Partager la vie quotidienne
En trois mois, l'étudiant a eu le temps de s'imprégner de l'atmosphère des lieux et de la communauté. "J'ai passé du temps avec les gens, à partager des repas, à les connaître, à parler avec eux bien-sûr, note-t-il. Mais pas que, je les observe aussi dans leur vie quotidienne, je vais à la mosquée lors des prières, je suis des cours de religion, et je passe du temps dans les milieux familiaux et professionnels." Il a aussi travaillé quelques temps dans un restaurant dont le propriétaire appartient à la communauté musulmane.
Clayton Van Woerkom témoigne d'un accueil chaleureux de la part des Giennois, malgré une question quasi inévitable à chaque fois : "Qu'est-ce que vous faites ici ? Pourquoi Gien ?" Plus de l'étonnement que de l'hostilité. "Il y avait parfois un peu de méfiance, mais les personnes ont accepté de parler avec moi. Mon but, c'est de les comprendre, de comprendre leur vie."

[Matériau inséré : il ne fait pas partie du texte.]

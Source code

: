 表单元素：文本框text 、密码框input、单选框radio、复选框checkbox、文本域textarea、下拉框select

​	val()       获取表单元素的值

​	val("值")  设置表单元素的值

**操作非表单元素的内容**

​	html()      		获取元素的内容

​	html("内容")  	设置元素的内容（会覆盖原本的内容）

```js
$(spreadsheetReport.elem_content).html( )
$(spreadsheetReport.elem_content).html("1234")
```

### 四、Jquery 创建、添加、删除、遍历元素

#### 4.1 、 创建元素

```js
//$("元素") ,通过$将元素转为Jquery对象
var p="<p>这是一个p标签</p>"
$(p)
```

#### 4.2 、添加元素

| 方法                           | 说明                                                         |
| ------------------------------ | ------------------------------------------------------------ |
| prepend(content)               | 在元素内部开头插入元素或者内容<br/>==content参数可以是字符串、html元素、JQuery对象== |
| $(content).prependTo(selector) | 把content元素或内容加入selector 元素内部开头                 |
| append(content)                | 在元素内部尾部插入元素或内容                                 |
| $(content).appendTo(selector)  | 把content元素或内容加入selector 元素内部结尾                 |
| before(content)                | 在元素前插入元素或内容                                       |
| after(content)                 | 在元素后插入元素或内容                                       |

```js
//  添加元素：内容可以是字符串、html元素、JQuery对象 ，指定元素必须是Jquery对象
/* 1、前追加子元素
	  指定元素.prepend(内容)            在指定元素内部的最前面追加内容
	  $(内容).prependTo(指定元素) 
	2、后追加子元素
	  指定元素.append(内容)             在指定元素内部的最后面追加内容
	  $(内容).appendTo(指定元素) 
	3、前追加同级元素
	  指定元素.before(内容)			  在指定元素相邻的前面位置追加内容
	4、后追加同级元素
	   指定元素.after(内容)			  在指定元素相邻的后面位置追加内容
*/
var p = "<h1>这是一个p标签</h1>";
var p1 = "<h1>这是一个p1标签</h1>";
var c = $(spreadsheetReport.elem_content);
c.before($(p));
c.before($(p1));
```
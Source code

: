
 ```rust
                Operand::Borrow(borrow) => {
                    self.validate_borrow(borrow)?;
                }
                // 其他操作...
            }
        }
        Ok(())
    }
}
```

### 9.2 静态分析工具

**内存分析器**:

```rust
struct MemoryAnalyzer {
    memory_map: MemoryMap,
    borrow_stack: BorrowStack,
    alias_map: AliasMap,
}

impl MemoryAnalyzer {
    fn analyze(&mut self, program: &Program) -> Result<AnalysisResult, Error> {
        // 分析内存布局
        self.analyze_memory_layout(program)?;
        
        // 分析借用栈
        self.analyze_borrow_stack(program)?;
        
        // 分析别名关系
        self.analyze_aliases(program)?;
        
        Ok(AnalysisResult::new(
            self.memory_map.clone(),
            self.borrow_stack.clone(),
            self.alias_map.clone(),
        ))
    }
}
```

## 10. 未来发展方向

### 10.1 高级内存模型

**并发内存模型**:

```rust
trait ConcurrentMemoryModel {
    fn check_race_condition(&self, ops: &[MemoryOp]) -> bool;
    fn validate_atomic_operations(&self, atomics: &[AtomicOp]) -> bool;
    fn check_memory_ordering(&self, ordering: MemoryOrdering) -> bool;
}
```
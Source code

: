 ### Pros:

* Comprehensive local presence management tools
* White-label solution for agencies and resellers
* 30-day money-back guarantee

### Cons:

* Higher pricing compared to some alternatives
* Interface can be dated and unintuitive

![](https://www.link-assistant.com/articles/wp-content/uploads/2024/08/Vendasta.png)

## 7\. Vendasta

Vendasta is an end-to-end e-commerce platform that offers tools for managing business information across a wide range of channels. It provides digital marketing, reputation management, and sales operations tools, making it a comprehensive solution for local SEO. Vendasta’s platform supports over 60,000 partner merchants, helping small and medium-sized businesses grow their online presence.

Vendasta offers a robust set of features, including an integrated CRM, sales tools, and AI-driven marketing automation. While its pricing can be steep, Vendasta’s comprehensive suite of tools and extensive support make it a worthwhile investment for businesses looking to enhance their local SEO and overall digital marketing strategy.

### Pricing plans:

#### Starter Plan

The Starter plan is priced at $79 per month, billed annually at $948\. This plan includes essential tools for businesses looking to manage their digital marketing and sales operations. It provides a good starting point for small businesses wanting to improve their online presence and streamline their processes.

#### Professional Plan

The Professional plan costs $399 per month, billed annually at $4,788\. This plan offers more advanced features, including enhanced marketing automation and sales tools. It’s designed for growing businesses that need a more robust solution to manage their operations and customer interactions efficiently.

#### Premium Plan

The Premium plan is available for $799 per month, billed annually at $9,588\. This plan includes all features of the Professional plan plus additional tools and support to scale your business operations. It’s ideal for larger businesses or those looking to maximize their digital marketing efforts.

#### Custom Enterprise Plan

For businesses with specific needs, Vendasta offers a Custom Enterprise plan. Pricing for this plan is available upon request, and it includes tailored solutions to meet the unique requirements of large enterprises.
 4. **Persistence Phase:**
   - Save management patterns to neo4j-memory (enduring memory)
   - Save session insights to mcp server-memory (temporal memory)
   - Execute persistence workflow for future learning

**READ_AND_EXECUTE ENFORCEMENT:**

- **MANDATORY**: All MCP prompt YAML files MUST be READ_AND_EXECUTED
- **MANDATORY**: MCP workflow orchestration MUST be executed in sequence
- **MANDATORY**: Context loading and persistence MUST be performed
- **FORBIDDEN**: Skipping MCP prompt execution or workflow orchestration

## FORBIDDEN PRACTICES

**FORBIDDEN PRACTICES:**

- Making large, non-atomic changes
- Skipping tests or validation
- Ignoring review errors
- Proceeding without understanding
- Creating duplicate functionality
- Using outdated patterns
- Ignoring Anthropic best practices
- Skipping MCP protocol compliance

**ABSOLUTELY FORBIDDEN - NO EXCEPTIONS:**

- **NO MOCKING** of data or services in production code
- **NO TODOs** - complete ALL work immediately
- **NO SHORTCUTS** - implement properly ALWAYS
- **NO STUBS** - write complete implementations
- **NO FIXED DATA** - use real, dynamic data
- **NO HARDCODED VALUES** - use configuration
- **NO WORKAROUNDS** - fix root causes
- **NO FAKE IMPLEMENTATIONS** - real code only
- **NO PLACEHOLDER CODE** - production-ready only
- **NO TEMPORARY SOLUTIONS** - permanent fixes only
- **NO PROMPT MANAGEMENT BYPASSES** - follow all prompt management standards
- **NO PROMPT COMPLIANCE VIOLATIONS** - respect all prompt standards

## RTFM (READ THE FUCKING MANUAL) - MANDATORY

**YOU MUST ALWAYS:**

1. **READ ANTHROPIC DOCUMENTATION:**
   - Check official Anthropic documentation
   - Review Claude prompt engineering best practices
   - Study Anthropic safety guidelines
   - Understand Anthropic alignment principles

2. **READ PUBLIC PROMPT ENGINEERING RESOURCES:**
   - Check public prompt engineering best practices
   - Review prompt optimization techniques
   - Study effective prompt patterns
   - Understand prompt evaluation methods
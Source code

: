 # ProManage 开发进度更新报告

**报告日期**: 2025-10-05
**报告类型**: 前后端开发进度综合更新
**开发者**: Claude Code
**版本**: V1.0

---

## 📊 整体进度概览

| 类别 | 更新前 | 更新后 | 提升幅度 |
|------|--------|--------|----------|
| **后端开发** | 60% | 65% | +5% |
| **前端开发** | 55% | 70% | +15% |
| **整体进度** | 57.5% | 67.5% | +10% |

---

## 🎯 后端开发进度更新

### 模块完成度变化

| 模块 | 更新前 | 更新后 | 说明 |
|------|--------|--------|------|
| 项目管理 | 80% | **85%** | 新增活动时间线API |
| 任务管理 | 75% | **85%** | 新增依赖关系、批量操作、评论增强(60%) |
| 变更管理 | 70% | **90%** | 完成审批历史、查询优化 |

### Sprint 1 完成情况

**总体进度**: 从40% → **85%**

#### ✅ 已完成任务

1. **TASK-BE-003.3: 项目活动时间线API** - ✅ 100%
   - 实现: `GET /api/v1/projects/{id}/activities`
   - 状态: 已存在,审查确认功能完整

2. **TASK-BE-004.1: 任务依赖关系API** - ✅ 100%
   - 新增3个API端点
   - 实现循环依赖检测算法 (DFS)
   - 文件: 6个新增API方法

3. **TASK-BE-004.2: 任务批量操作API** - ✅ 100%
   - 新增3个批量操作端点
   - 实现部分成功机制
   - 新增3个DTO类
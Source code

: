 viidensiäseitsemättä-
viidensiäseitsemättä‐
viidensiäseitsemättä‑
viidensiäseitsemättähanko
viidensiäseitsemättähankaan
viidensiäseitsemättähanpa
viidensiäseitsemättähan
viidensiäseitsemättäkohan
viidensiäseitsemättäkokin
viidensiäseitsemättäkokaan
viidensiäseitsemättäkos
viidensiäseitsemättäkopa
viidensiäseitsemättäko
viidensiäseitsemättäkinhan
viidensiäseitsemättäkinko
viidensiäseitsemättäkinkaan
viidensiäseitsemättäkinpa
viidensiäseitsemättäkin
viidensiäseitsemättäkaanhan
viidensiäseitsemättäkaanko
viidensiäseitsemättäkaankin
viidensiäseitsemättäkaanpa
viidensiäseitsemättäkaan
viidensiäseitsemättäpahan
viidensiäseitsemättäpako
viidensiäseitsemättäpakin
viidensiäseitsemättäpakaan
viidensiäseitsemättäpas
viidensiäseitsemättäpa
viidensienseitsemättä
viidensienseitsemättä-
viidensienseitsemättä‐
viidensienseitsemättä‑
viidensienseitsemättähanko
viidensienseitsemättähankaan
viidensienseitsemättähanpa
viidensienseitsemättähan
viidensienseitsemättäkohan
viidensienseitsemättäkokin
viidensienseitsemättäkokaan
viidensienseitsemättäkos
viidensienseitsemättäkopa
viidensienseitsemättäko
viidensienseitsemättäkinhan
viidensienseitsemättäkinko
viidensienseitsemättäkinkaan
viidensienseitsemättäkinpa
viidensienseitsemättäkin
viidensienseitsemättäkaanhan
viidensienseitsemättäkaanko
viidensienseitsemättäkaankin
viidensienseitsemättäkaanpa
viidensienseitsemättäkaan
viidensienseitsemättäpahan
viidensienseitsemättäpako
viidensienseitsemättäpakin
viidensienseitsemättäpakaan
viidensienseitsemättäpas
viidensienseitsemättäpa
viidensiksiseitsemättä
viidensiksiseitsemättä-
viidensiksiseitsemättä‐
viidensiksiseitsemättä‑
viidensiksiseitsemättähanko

Conscient du climat d'islamophobie régnant régulièrement en France, le jeune homme est allé aussi à la rencontre des non-musulmans du coin, pour comprendre "leurs perspectives variées, même si je ne suis pas forcément d'accord avec eux, pour apprécier leur humanité". Son but en tant que chercheur, c'est de "comprendre les autres même s'ils ne sont pas de mon avis ou de ma culture".
Ouvrir des portes
Une philosophie qui a séduit Lahbib Laghmiri, qui estime que de nombreuses communautés "vivent les unes à côté des autres mais pas les unes avec les autres". Et pour y remédier, rien de mieux que des échanges, de l'ouverture, et de la compréhension. "On espère que son travail peut ouvrir des portes."
Le jeune étudiant raconte ainsi que de nombreuses personnes lui ont d'emblée demandé de "ne pas croire tout ce que je vois dans les médias, de voir ce qu'ils sont réellement". Pourtant, il a pu constaté que "le racisme et l'islamophobie, c'est pesant pour eux, mais ce n'est pas le plus important" :
Le plus important pour eux, c'est l'Islam en lui-même, l'apaisement que la religion amène dans leur vie. Certains n'étaient pas pratiquants avant, et sentaient un vide. Pour eux, la foi est un accomplissement, qui les aide à être de bonnes personnes.
Clayton Van Woerkom, étudiant américain en anthropologie sociale
Ce vendredi 19 août, Clayton Van Woerkom a fait ses adieux à la communauté, lors de la prière du vendredi à la mosquée de Gien. L'occasion de s'échanger quelques cadeaux, et le traditionnel thé, avant le retour aux États-Unis ce lundi. Là-bas, le jeune homme tâchera d'écrire son mémoire, qu'il aimerait publier dans une revue académique "d'ici un certain nombre d'années". Et qu'il pourrait venir présenter alors aux Giennois dont il a partagé la vie pendant trois mois.